_What you have to do:_
The number of lines in the records that include "support" is all you should give.

Plain-text document sources
§ §

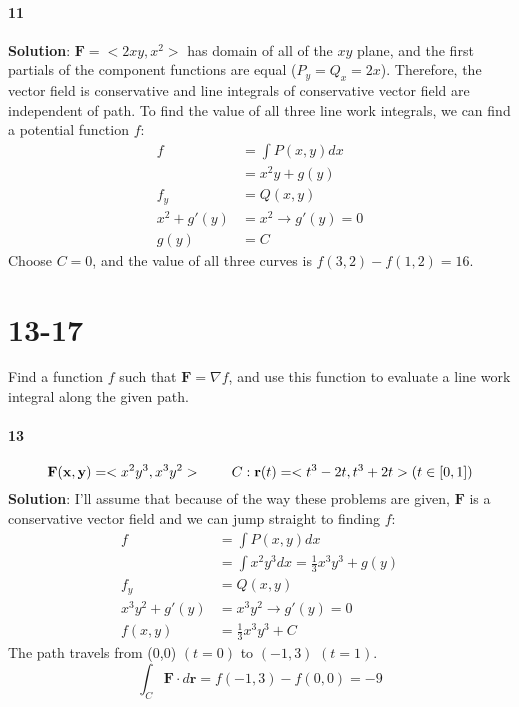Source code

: \documentclass{article}
\begin{document}
    \paragraph{11} \textbf{Solution}: $\mathbf{F}=<2xy, x^2>$ has domain of all of the $xy$ plane, and the first partials of the
    component functions are equal ($P_y = Q_x = 2x$).
    Therefore, the vector field is conservative and line integrals of conservative vector field are independent of path. To find the value of all three
    line work integrals, we can find a potential function $f$:
    \begin{align*}
        f &= \int P(x,y)dx \\
        &= x^{2}y + g(y)\\
        f_y &= Q(x,y) \\
        x^2 + g'(y) &= x^2 \rightarrow g'(y) = 0 \\
        g(y) &= C
    \end{align*}
    Choose $C=0$, and the value of all three curves is $f(3,2)-f(1,2)=16$.

    \section*{13-17} Find a function $f$ such that $\mathbf{F} = \nabla f$, and use this function to evaluate a line
    work integral along the given path.

    \paragraph{13}
    \[\mathbf{F(x,y)}=<x^{2}y^{3}, x^{3}y^{2}> \hspace{0.3in} C: \mathbf{r}(t) = <t^3-2t, t^3+2t> (t\in [0,1])\]
    \textbf{Solution}: I'll assume that because of the way these problems are given, $\mathbf{F}$ is a conservative vector field and
    we can jump straight to finding $f$:
    \begin{align*}
        f &= \int P(x,y) dx \\
        &= \int x^{2}y^{3}dx = \frac{1}{3}x^{3}y^{3} + g(y) \\
        f_y &= Q(x,y)\\
        x^{3}y^{2} + g'(y) &= x^{3}y^{2} \rightarrow g'(y) = 0\\
        f(x,y) &= \frac{1}{3}x^{3}y^{3} + C
    \end{align*}
    The path travels from (0,0) $(t=0)$ to $(-1,3)$ $(t=1)$.
    \[\int_C \mathbf{F\cdot}d\mathbf{r} = f(-1,3)-f(0,0) = -9\]
\end{document}
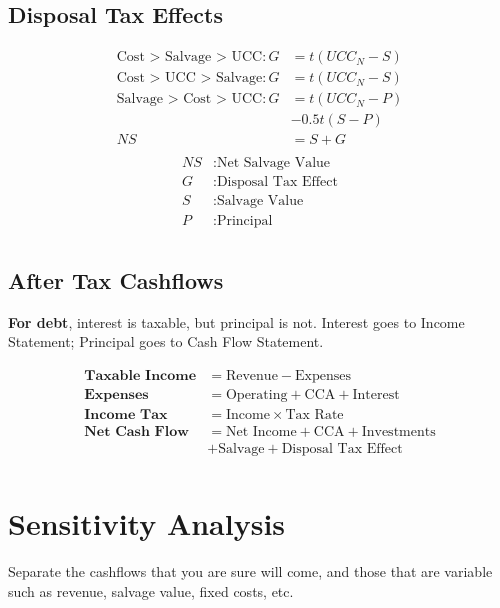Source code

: \documentclass[landscape, letterpaper, 10pt]{article}
\begin{document}
\begin{multicols}{3}
    \subsection*{Disposal Tax Effects}
    \begin{align*}
        \text{Cost > Salvage > UCC}: G & = t(UCC_N - S) \\
        \text{Cost > UCC > Salvage}: G & = t(UCC_N - S) \\
        \text{Salvage > Cost > UCC}: G & = t(UCC_N - P) \\
                                       & - 0.5t(S-P)    \\
        NS                             & = S + G        \\
    \end{align*}
    \begin{align*}
        NS & : \text{Net Salvage Value}   \\
        G  & : \text{Disposal Tax Effect} \\
        S  & : \text{Salvage Value}       \\
        P  & : \text{Principal}           \\
    \end{align*}
    \subsection*{After Tax Cashflows}

    \textbf{For debt}, interest is taxable, but principal is not. Interest goes to Income Statement; Principal goes to Cash Flow Statement.

    \begin{align*}
        \textbf{Taxable Income} & = \text{Revenue} - \text{Expenses}                   \\
        \textbf{Expenses}       & =  \text{Operating} + \text{CCA} + \text{Interest}   \\
        \textbf{Income Tax}     & = \text{Income} \times \text{Tax Rate}               \\
        \textbf{Net Cash Flow}  & = \text{Net Income} + \text{CCA} +\text{Investments} \\
                                & +\text{Salvage} +\text{Disposal Tax Effect}          \\
    \end{align*}

    \section*{Sensitivity Analysis}
    Separate the cashflows that you are sure will come, and those that are variable such as revenue, salvage value, fixed costs, etc.

\end{multicols}
\end{document}
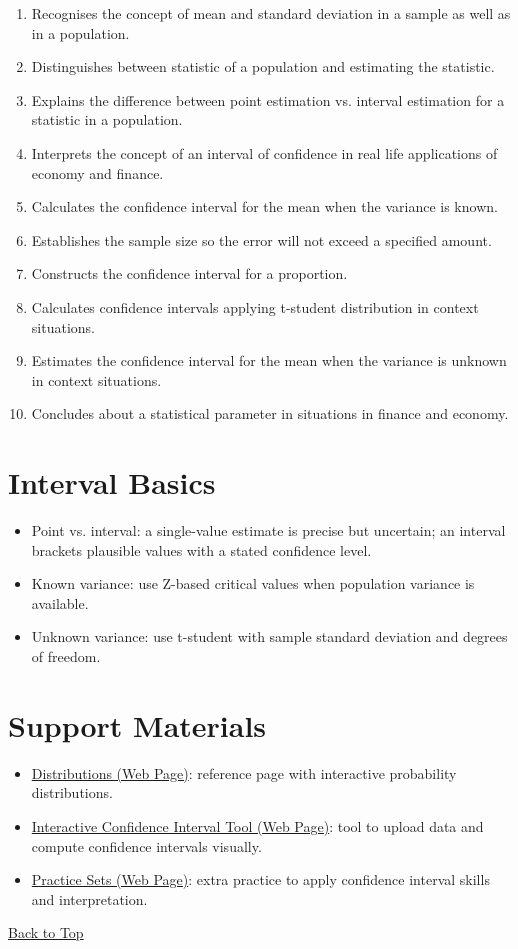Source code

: \begin{enumerate}
	\item Recognises the concept of mean and standard deviation in a sample as well as in a population.
	\item Distinguishes between statistic of a population and estimating the statistic.
	\item Explains the difference between point estimation vs. interval estimation for a statistic in a population.
	\item Interprets the concept of an interval of confidence in real life applications of economy and finance.
	\item Calculates the confidence interval for the mean when the variance is known.
	\item Establishes the sample size so the error will not exceed a specified amount.
	\item Constructs the confidence interval for a proportion.
	\item Calculates confidence intervals applying t-student distribution in context situations.
	\item Estimates the confidence interval for the mean when the variance is unknown in context situations.
	\item Concludes about a statistical parameter in situations in finance and economy.
\end{enumerate}

\section{Interval Basics}\label{sec:interval-basics}

\begin{itemize}
	\item Point vs. interval: a single-value estimate is precise but uncertain; an interval brackets plausible values with a stated confidence level.
	\item Known variance: use Z-based critical values when population variance is available.
	\item Unknown variance: use t-student with sample standard deviation and degrees of freedom.
\end{itemize}

\section{Support Materials}\label{sec:interval-support-materials}

\begin{itemize}
	\item \href{pages/distributions.html}{Distributions (Web Page)}: reference page with interactive probability distributions.
	\item \href{pages/confidence_interval_tool.html}{Interactive Confidence Interval Tool (Web Page)}: tool to upload data and compute confidence intervals visually.
	\item \href{pages/practice_sets.html}{Practice Sets (Web Page)}: extra practice to apply confidence interval skills and interpretation.
\end{itemize}

\vspace{6pt}
\noindent\hyperref[table-of-contents]{Back to Top}
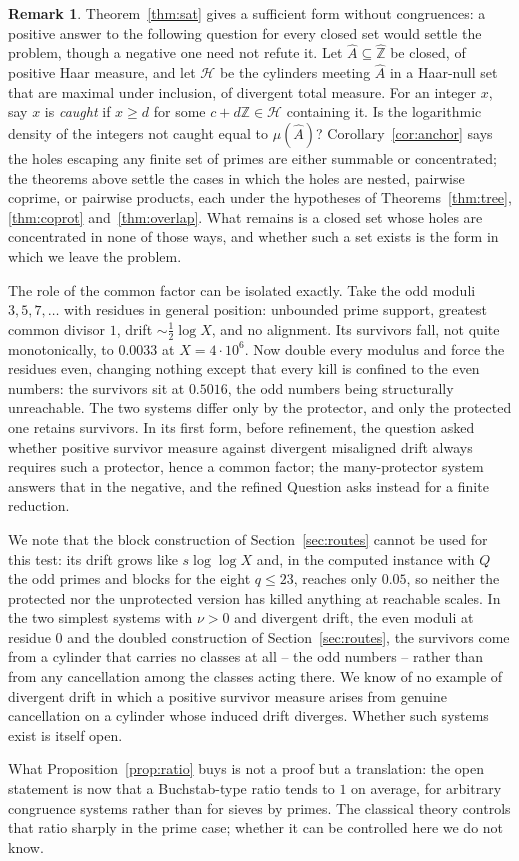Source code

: \documentclass[11pt]{article}
\theoremstyle{plain}
\theoremstyle{definition}
\newtheorem{remark}[theorem]{Remark}
\newcommand{\Zhat}{\widehat{\mathbb{Z}}}
\newcommand{\Ahat}{\widehat{A}}
\begin{document}
\begin{remark}
Theorem~\ref{thm:sat} gives a sufficient form without congruences:
a positive answer to the following question for every closed set
would settle the problem, though a negative one need not refute
it.
Let $\Ahat\subseteq\Zhat$ be closed, of positive Haar measure,
and let $\mathcal{H}$ be the cylinders meeting $\Ahat$ in a
Haar-null set that are maximal under inclusion, of divergent
total measure.  For an integer $x$, say $x$ is
\emph{caught} if $x\ge d$ for some $c+d\mathbb{Z}\in\mathcal{H}$
containing it.  Is the logarithmic density of the integers not
caught equal to $\mu(\Ahat)$?  Corollary~\ref{cor:anchor} says the
holes escaping any finite set of primes are either summable or
concentrated; the theorems above settle the cases in which the holes are
nested, pairwise coprime, or pairwise products, each under the
hypotheses of Theorems~\ref{thm:tree}, \ref{thm:coprot}
and~\ref{thm:overlap}.  What remains is a closed set whose holes
are concentrated in none of those ways, and whether such a set
exists is the form in which we leave the problem.

The role of the common factor can be isolated exactly.  Take the
odd moduli $3,5,7,\dots$ with residues in general position:
unbounded prime support, greatest common divisor $1$, drift
$\sim\tfrac12\log X$, and no alignment.  Its survivors fall, not quite monotonically, to
$0.0033$ at $X=4\cdot10^6$.  Now double every modulus and force
the residues even, changing nothing except that every kill is
confined to the even numbers: the survivors sit at $0.5016$, the
odd numbers being structurally unreachable.  The two systems
differ only by the protector, and only the protected one retains
survivors.  In its first form, before refinement, the question asked whether positive survivor
measure against divergent misaligned drift always requires such
a protector, hence a common factor; the many-protector system
answers that in the negative, and the refined Question asks
instead for a finite reduction.

We note that the block construction of Section~\ref{sec:routes} cannot be used
for this test: its drift grows like $s\log\log X$ and, in the computed instance
with $Q$ the odd primes and blocks for the eight $q\le23$,
reaches only $0.05$, so neither the protected nor the
unprotected version has killed anything at reachable scales.  In the two simplest systems with $\nu>0$ and divergent drift,
the even moduli at residue $0$ and the doubled construction of
Section~\ref{sec:routes}, the survivors come from a cylinder that carries no
classes at all -- the odd numbers -- rather than from any
cancellation among the classes
acting there.  We know of no example of divergent drift in which a positive
survivor measure arises from genuine cancellation on a cylinder
whose induced drift diverges.  Whether such systems exist is itself
open.

What Proposition~\ref{prop:ratio} buys is not a proof but a
translation: the open statement is now that a Buchstab-type
ratio tends to $1$ on average, for arbitrary congruence systems
rather than for sieves by primes.  The classical theory
controls that ratio sharply in the prime case; whether it can be
controlled here we do not know.
\end{remark}
\end{document}
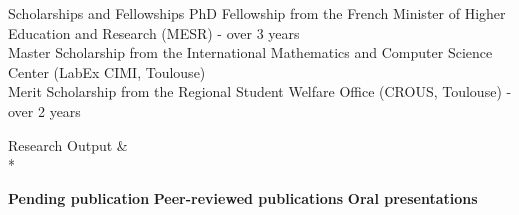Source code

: \documentclass[a4paper,12pt]{article}
\begin{document}
\begin{sect}{Scholarships and Fellowships}
     {PhD Fellowship from the French Minister of Higher Education and Research (MESR) - over 3 years}
 \\
 
     {Master Scholarship from the International Mathematics and Computer Science Center (LabEx CIMI, Toulouse)}
 \\
     
     {Merit Scholarship from the Regional Student Welfare Office (CROUS, Toulouse) - over 2 years}
\end{sect}

\newpage
\begin{sect}[]{Research Output}
  &  \\*
\end{sect}%
\vspace{-\baselineskip}
\nocite{*}%
\textbf{Pending publication}
\printbibliography[heading=none, type=unpublished]
\textbf{Peer-reviewed publications}
\printbibliography[heading=none, nottype=misc,nottype=unpublished]
\textbf{Oral presentations}
\printbibliography[heading=none, nottype=unpublished, subtype=talk]
\end{document}
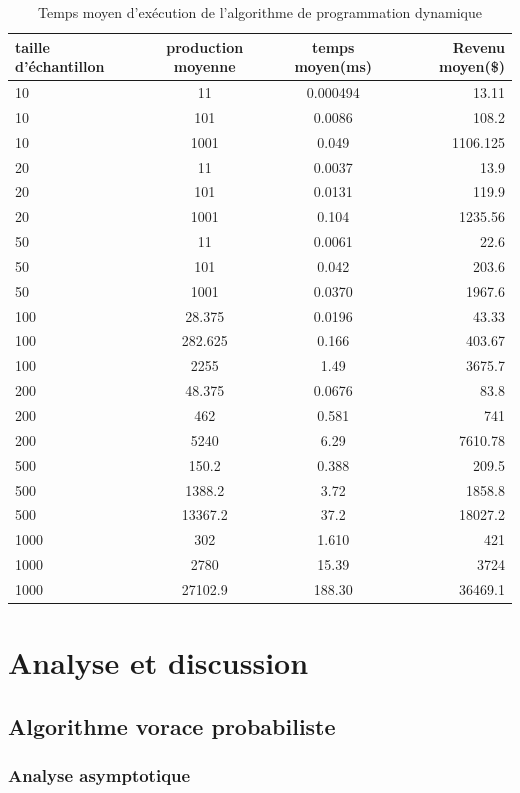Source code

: \documentclass[a4paper, 12pt]{article} %
\begin{document}
\begin{table}[H]
\caption{Temps moyen d'exécution de l'algorithme de programmation dynamique}
\centering
\begin{tabular}{| l | c | c | r |}
\hline
taille d'échantillon & production moyenne & temps moyen(ms)  & Revenu moyen(\$)\\
\hline
10 & 11 & 0.000494 & 13.11\\
\hline
10 & 101 & 0.0086 & 108.2\\
\hline
10 & 1001 & 0.049 & 1106.125\\
\hline
20 & 11 & 0.0037 & 13.9\\
\hline
20 & 101 & 0.0131 & 119.9\\
\hline
20 & 1001 & 0.104 & 1235.56\\
\hline
50 & 11 & 0.0061 & 22.6\\
\hline
50 & 101 & 0.042 & 203.6\\
\hline
50 & 1001 & 0.0370 & 1967.6\\
\hline
100 & 28.375 & 0.0196 & 43.33\\
\hline
100 & 282.625 & 0.166 & 403.67\\
\hline
100 & 2255 & 1.49 & 3675.7\\
\hline
200 & 48.375 & 0.0676 & 83.8\\
\hline
200 & 462 & 0.581 & 741\\
\hline
200 & 5240 & 6.29 & 7610.78\\
\hline
500 & 150.2 & 0.388 & 209.5\\
\hline
500 & 1388.2 & 3.72 & 1858.8\\
\hline
500 & 13367.2 & 37.2 & 18027.2\\
\hline
1000 & 302 & 1.610 & 421\\
\hline
1000 & 2780 & 15.39 & 3724\\
\hline
1000 & 27102.9 & 188.30 & 36469.1\\
\hline
\end{tabular}
\end{table}
\section*{Analyse et discussion}
\subsection*{Algorithme vorace probabiliste}
\subsubsection*{Analyse asymptotique}
\end{document}
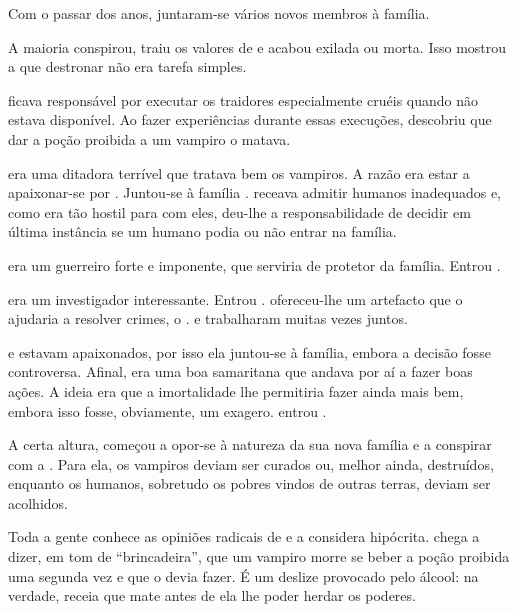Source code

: Com o passar dos anos, juntaram-se vários novos membros à família.

A maioria conspirou, traiu os valores de  e acabou exilada ou morta. Isso mostrou a  que destronar  não era tarefa simples.

 ficava responsável por executar os traidores especialmente cruéis quando  não estava disponível. Ao fazer experiências durante essas execuções, descobriu que dar a poção proibida a um vampiro o matava.

 era uma ditadora terrível que tratava bem os vampiros. A razão era estar a apaixonar-se por . Juntou-se à família .  receava admitir humanos inadequados e, como  era tão hostil para com eles, deu-lhe a responsabilidade de decidir em última instância se um humano podia ou não entrar na família.

 era um guerreiro forte e imponente, que serviria de protetor da família. Entrou .

 era um investigador interessante. Entrou .  ofereceu-lhe um artefacto que o ajudaria a resolver crimes, o .  e  trabalharam muitas vezes juntos.

 e  estavam apaixonados, por isso ela juntou-se à família, embora a decisão fosse controversa. Afinal, era uma boa samaritana que andava por aí a fazer boas ações. A ideia era que a imortalidade lhe permitiria fazer ainda mais bem, embora isso fosse, obviamente, um exagero.  entrou .

A certa altura,  começou a opor-se à natureza da sua nova família e a conspirar com a . Para ela, os vampiros deviam ser curados ou, melhor ainda, destruídos, enquanto os humanos, sobretudo os pobres vindos de outras terras, deviam ser acolhidos.

Toda a gente conhece as opiniões radicais de  e a considera hipócrita.  chega a dizer, em tom de ``brincadeira'', que um vampiro morre se beber a poção proibida uma segunda vez e que  o devia fazer. É um deslize provocado pelo álcool: na verdade,  receia que  mate  antes de ela lhe poder herdar os poderes.

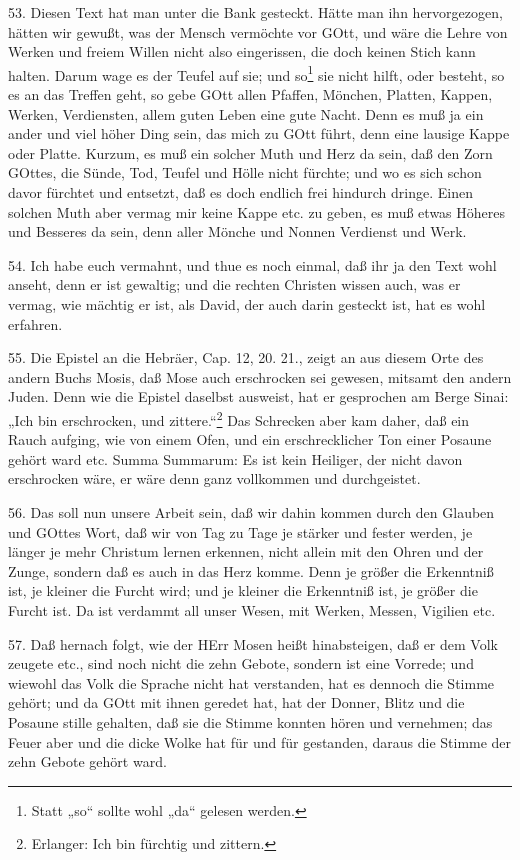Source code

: 53. Diesen Text hat man unter die Bank gesteckt. Hätte man ihn hervorgezogen, hätten wir gewußt, was der Mensch vermöchte vor GOtt, und wäre die Lehre von Werken und freiem Willen nicht also eingerissen, die doch keinen Stich kann halten. Darum wage es der Teufel auf sie; und so\footnote{Statt „so“ sollte wohl „da“ gelesen werden.} sie nicht hilft, oder besteht, so es an das Treffen geht, so gebe GOtt allen Pfaffen, Mönchen, Platten, Kappen, Werken, Verdiensten, allem guten Leben eine gute Nacht. Denn es muß ja ein ander und viel höher Ding sein, das mich zu GOtt führt, denn eine lausige Kappe oder Platte. Kurzum, es muß ein solcher Muth und Herz da sein, daß den Zorn GOttes, die Sünde, Tod, Teufel und Hölle nicht fürchte; und wo es sich schon davor fürchtet und entsetzt, daß es doch endlich frei hindurch dringe. Einen solchen Muth aber vermag mir keine Kappe etc. zu geben, es muß etwas Höheres und Besseres da sein, denn aller Mönche und Nonnen Verdienst und Werk.

54. Ich habe euch vermahnt, und thue es noch einmal, daß ihr ja den Text wohl anseht, denn er ist gewaltig; und die rechten Christen wissen auch, was er vermag, wie mächtig er ist, als David, der auch darin gesteckt ist, hat es wohl erfahren.

55. Die Epistel an die Hebräer, Cap. 12, 20. 21., zeigt an aus diesem Orte des andern Buchs Mosis, daß Mose auch erschrocken sei gewesen, mitsamt den andern Juden. Denn wie die Epistel daselbst ausweist, hat er gesprochen am Berge Sinai: „Ich bin erschrocken, und zittere.“\footnote{Erlanger: Ich bin fürchtig und zittern.} Das Schrecken aber kam daher, daß ein Rauch aufging, wie von einem Ofen, und ein erschrecklicher Ton einer Posaune gehört ward etc. Summa Summarum: Es ist kein Heiliger, der nicht davon erschrocken wäre, er wäre denn ganz vollkommen und durchgeistet.

56. Das soll nun unsere Arbeit sein, daß wir dahin kommen durch den Glauben und GOttes Wort, daß wir von Tag zu Tage je stärker und fester werden, je länger je mehr Christum lernen erkennen, nicht allein mit den Ohren und der Zunge, sondern daß es auch in das Herz komme. Denn je größer die Erkenntniß ist, je kleiner die Furcht wird; und je kleiner die Erkenntniß ist, je größer die Furcht ist. Da ist verdammt all unser Wesen, mit Werken, Messen, Vigilien etc.

57. Daß hernach folgt, wie der HErr Mosen heißt hinabsteigen, daß er dem Volk zeugete etc., sind noch nicht die zehn Gebote, sondern ist eine Vorrede; und wiewohl das Volk die Sprache nicht hat verstanden, hat es dennoch die Stimme gehört; und da GOtt mit ihnen geredet hat, hat der Donner, Blitz und die Posaune stille gehalten, daß sie die Stimme konnten hören und vernehmen; das Feuer aber und die dicke Wolke hat für und für gestanden, daraus die Stimme der zehn Gebote gehört ward.

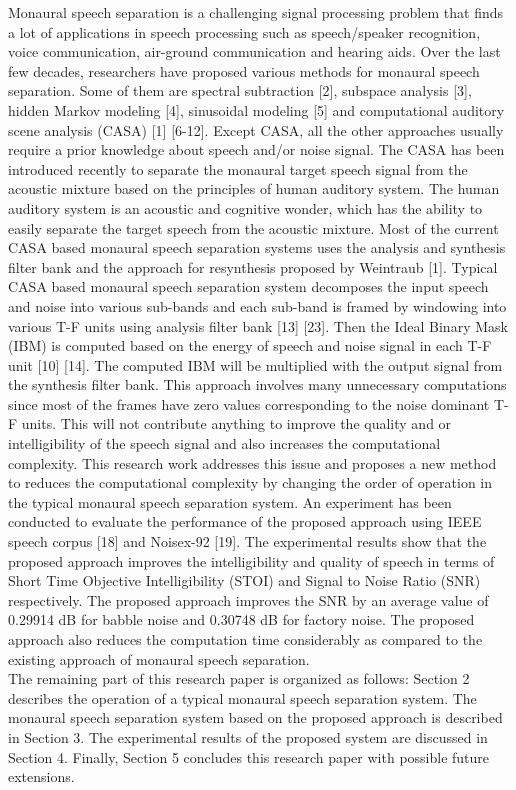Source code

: \documentclass[a4paper]{article}
\begin{document}
Monaural speech separation is a challenging signal processing problem that finds a lot of applications in speech processing such as speech/speaker recognition, voice communication, air-ground communication and hearing aids. Over the last few decades, researchers have proposed various methods for monaural speech separation. Some of them are spectral subtraction [2], subspace analysis [3], hidden Markov modeling [4], sinusoidal modeling [5] and computational auditory scene analysis (CASA) [1] [6-12]. Except CASA, all the other approaches usually require a prior knowledge about speech and/or noise signal. The CASA has been introduced recently to separate the monaural target speech signal from the acoustic mixture based on the principles of human auditory system. The human auditory system is an acoustic and cognitive wonder, which has the ability to easily separate the target speech from the acoustic mixture. Most of the current CASA based monaural speech separation systems uses the analysis and synthesis filter bank and the approach for resynthesis proposed by Weintraub [1]. Typical CASA based monaural speech separation system decomposes the input speech and noise into various sub-bands and each sub-band is framed by windowing into various T-F units using analysis filter bank [13] [23]. Then the Ideal Binary Mask (IBM) is computed based on the energy of speech and noise signal in each T-F unit [10] [14]. The computed IBM will be multiplied with the output signal from the synthesis filter bank. This approach involves many unnecessary computations since most of the frames have zero values corresponding to the noise dominant T-F units. This will not contribute anything to improve the quality and or intelligibility of the speech signal and also increases the computational complexity. This research work addresses this issue and proposes a new method to reduces the computational complexity by changing the order of operation in the typical monaural speech separation system. An experiment has been conducted to evaluate the performance of the proposed approach using IEEE speech corpus [18] and Noisex-92 [19]. The experimental results show that the proposed approach improves the intelligibility and quality of speech in terms of Short Time Objective Intelligibility (STOI) and Signal to Noise Ratio (SNR) respectively. The proposed approach improves the SNR by an average value of 0.29914 dB for babble noise and 0.30748 dB for factory noise. The proposed approach also reduces the computation time considerably as compared to the existing approach of monaural speech separation.
\\ The remaining part of this research paper is organized as follows: Section 2 describes the operation of a typical monaural speech separation system. The monaural speech separation system based on the proposed approach is described in Section 3. The experimental results of the proposed system are discussed in Section 4. Finally, Section 5 concludes this research paper with possible future extensions.
\end{document}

§ §

_Answer for this exercise:_
2